Once the line containing "## Troubleshooting" is found in the records below, return it and each following line exactly, up to and including the line containing "Database connection errors**", and nothing else.

▶ **Source texts of formatted documents**:
* * *
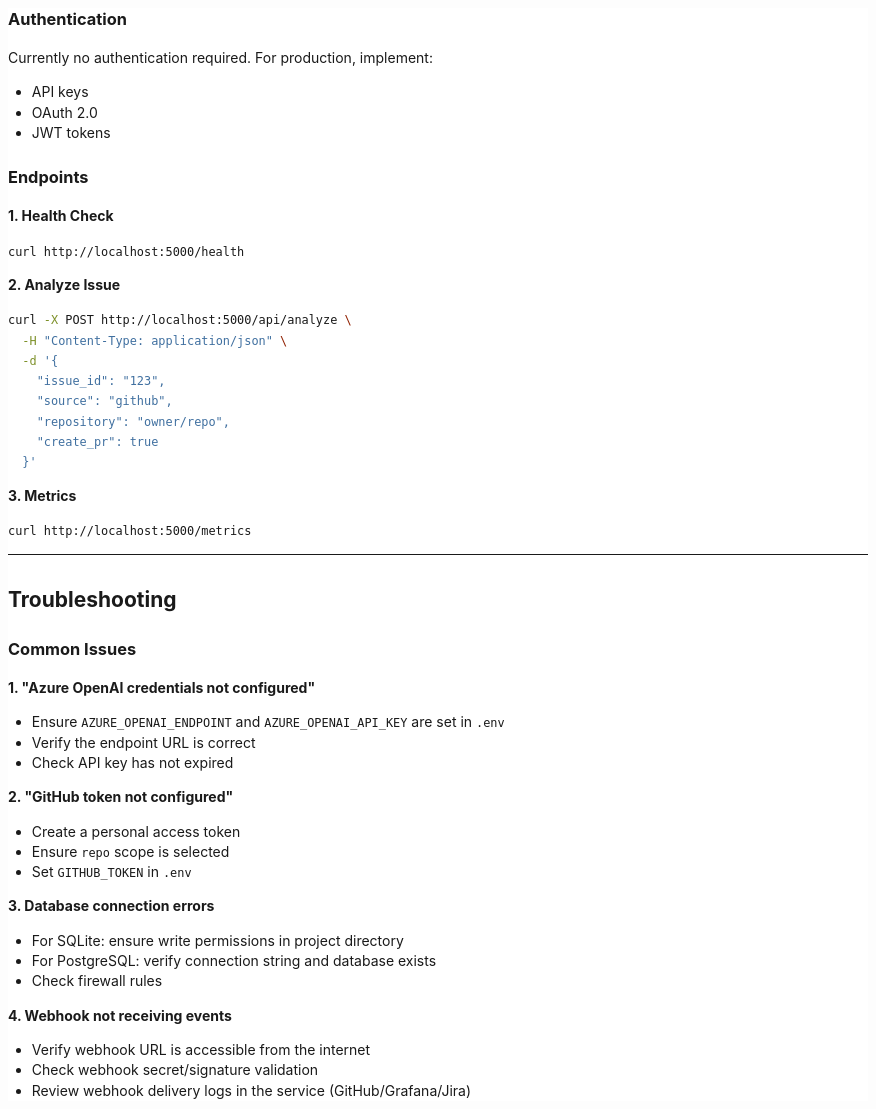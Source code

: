 ### Authentication
Currently no authentication required. For production, implement:
- API keys
- OAuth 2.0
- JWT tokens

### Endpoints

**1. Health Check**
```bash
curl http://localhost:5000/health
```

**2. Analyze Issue**
```bash
curl -X POST http://localhost:5000/api/analyze \
  -H "Content-Type: application/json" \
  -d '{
    "issue_id": "123",
    "source": "github",
    "repository": "owner/repo",
    "create_pr": true
  }'
```

**3. Metrics**
```bash
curl http://localhost:5000/metrics
```

---

## Troubleshooting

### Common Issues

**1. "Azure OpenAI credentials not configured"**
- Ensure `AZURE_OPENAI_ENDPOINT` and `AZURE_OPENAI_API_KEY` are set in `.env`
- Verify the endpoint URL is correct
- Check API key has not expired

**2. "GitHub token not configured"**
- Create a personal access token
- Ensure `repo` scope is selected
- Set `GITHUB_TOKEN` in `.env`

**3. Database connection errors**
- For SQLite: ensure write permissions in project directory
- For PostgreSQL: verify connection string and database exists
- Check firewall rules

**4. Webhook not receiving events**
- Verify webhook URL is accessible from the internet
- Check webhook secret/signature validation
- Review webhook delivery logs in the service (GitHub/Grafana/Jira)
* * *
▶ **Finished task**:
## Troubleshooting

### Common Issues

**1. "Azure OpenAI credentials not configured"**
- Ensure `AZURE_OPENAI_ENDPOINT` and `AZURE_OPENAI_API_KEY` are set in `.env`
- Verify the endpoint URL is correct
- Check API key has not expired

**2. "GitHub token not configured"**
- Create a personal access token
- Ensure `repo` scope is selected
- Set `GITHUB_TOKEN` in `.env`

**3. Database connection errors**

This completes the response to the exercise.